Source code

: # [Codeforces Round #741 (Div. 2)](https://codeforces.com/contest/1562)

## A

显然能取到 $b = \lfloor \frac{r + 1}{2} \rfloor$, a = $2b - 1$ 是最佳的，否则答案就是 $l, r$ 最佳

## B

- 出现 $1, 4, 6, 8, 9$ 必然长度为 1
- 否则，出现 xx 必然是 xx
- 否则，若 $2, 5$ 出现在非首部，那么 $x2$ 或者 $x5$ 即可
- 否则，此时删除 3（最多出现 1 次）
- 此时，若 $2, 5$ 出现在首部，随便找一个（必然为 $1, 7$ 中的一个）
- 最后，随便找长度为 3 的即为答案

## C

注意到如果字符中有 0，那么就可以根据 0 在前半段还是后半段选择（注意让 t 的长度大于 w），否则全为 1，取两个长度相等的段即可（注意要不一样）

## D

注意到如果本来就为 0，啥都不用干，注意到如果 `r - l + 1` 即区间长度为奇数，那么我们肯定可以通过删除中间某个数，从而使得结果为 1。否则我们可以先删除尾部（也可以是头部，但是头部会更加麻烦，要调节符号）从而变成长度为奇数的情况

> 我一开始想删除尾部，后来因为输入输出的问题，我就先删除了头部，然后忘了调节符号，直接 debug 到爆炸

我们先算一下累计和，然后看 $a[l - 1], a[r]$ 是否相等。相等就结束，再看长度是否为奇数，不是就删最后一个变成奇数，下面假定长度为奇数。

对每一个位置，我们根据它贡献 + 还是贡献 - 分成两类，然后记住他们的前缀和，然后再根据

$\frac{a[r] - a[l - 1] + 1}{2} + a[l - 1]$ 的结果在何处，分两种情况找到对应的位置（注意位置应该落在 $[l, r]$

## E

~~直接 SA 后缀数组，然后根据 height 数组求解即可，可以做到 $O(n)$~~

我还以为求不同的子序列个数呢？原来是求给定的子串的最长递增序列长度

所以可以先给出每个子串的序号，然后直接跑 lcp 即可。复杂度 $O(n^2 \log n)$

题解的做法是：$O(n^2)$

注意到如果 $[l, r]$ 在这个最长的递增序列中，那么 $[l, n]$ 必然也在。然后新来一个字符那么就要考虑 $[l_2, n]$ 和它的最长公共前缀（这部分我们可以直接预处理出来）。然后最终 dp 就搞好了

==*==

- _Prompt_: Exactly as written, reproduce the lines of the data above from the first line through the line where "- 否则，若 $2, 5$ 出现在非首部，那么 $x2$ 或者 $x5$ 即可" appears.

- _Task solution_:
Source code

: # [Codeforces Round #741 (Div. 2)](https://codeforces.com/contest/1562)

## A

显然能取到 $b = \lfloor \frac{r + 1}{2} \rfloor$, a = $2b - 1$ 是最佳的，否则答案就是 $l, r$ 最佳

## B

- 出现 $1, 4, 6, 8, 9$ 必然长度为 1
- 否则，出现 xx 必然是 xx
- 否则，若 $2, 5$ 出现在非首部，那么 $x2$ 或者 $x5$ 即可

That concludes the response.